To do: Of the entries below, restate word for word only the section that runs from the line with "on the ontology" to the line with "corresponding SWD paths", counting both ends.

(Records from a dataset)
━━━━━━━━━━━━━━━━

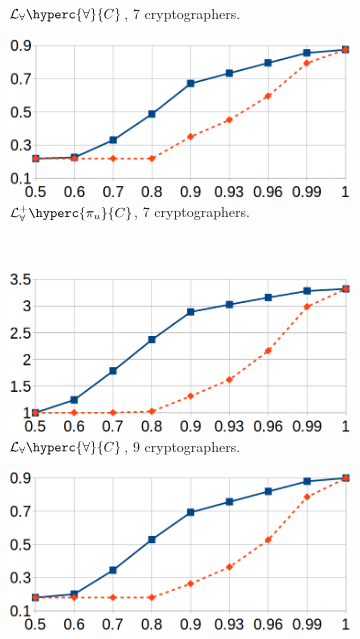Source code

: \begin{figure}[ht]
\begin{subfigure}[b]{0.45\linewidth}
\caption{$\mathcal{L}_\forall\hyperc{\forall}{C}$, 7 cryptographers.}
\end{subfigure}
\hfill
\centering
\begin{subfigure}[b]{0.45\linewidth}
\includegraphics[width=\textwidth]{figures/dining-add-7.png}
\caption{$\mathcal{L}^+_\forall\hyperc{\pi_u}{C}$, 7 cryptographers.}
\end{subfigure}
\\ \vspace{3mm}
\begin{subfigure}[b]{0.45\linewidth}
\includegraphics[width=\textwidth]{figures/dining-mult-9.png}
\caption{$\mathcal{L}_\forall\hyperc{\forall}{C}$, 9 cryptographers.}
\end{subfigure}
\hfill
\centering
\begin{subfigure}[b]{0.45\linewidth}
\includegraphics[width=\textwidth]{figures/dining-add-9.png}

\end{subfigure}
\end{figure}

━━━━━━━━━━━━━━━━

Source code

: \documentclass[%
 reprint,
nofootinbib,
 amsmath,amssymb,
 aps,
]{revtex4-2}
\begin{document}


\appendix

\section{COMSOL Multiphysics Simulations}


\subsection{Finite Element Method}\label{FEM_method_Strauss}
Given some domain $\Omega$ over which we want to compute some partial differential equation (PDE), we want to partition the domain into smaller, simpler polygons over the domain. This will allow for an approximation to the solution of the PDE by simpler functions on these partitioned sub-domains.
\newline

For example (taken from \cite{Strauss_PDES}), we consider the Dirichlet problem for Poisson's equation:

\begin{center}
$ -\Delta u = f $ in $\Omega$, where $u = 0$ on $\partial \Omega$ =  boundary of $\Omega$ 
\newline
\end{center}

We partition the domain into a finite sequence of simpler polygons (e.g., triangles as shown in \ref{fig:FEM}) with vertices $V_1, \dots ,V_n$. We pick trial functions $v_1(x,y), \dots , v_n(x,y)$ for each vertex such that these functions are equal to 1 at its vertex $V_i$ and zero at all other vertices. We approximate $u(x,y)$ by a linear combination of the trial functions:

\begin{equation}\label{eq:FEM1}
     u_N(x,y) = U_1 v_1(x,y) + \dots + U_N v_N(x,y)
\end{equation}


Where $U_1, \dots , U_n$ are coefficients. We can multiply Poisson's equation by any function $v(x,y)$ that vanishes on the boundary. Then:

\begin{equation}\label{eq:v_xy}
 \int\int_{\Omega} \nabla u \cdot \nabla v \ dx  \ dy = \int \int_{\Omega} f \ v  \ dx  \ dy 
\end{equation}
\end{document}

━━━━━━━━━━━━━━━━

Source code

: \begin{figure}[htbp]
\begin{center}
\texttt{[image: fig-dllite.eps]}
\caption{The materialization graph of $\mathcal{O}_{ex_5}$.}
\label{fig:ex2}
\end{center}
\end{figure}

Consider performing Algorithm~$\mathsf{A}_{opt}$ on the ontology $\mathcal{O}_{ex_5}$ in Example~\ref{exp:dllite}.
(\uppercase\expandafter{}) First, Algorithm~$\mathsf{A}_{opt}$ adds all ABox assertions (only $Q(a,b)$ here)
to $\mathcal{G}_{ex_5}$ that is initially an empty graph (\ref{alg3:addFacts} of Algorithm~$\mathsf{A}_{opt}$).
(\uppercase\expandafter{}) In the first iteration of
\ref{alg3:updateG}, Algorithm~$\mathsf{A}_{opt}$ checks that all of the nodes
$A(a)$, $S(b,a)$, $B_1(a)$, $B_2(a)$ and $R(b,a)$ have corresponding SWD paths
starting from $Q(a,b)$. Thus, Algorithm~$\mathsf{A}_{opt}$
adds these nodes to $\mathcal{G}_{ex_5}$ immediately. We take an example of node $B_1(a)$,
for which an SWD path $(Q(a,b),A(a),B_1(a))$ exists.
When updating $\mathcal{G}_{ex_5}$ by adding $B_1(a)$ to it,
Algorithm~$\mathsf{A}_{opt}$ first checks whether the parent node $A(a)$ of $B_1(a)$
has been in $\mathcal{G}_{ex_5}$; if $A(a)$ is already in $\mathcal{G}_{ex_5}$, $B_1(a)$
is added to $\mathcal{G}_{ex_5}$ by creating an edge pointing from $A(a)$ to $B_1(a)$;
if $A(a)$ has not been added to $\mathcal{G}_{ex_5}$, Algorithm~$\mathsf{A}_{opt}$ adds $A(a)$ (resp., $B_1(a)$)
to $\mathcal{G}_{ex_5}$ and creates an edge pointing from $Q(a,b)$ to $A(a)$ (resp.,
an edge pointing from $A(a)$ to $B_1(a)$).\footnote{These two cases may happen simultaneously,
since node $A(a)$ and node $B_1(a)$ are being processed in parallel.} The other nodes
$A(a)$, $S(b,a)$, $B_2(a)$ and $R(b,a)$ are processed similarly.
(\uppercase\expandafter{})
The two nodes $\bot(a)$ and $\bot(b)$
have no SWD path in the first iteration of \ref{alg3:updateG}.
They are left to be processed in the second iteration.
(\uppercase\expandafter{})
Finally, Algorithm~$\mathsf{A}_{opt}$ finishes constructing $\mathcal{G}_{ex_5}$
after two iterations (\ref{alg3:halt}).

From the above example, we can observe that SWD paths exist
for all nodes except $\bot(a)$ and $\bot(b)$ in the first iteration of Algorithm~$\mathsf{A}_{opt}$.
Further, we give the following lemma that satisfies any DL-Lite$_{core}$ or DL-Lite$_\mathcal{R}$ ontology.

━━━━━━━━━━━━━━━━

Expected answer:
Consider performing Algorithm~$\mathsf{A}_{opt}$ on the ontology $\mathcal{O}_{ex_5}$ in Example~\ref{exp:dllite}.
(\uppercase\expandafter{}) First, Algorithm~$\mathsf{A}_{opt}$ adds all ABox assertions (only $Q(a,b)$ here)
to $\mathcal{G}_{ex_5}$ that is initially an empty graph (\ref{alg3:addFacts} of Algorithm~$\mathsf{A}_{opt}$).
(\uppercase\expandafter{}) In the first iteration of
\ref{alg3:updateG}, Algorithm~$\mathsf{A}_{opt}$ checks that all of the nodes
$A(a)$, $S(b,a)$, $B_1(a)$, $B_2(a)$ and $R(b,a)$ have corresponding SWD paths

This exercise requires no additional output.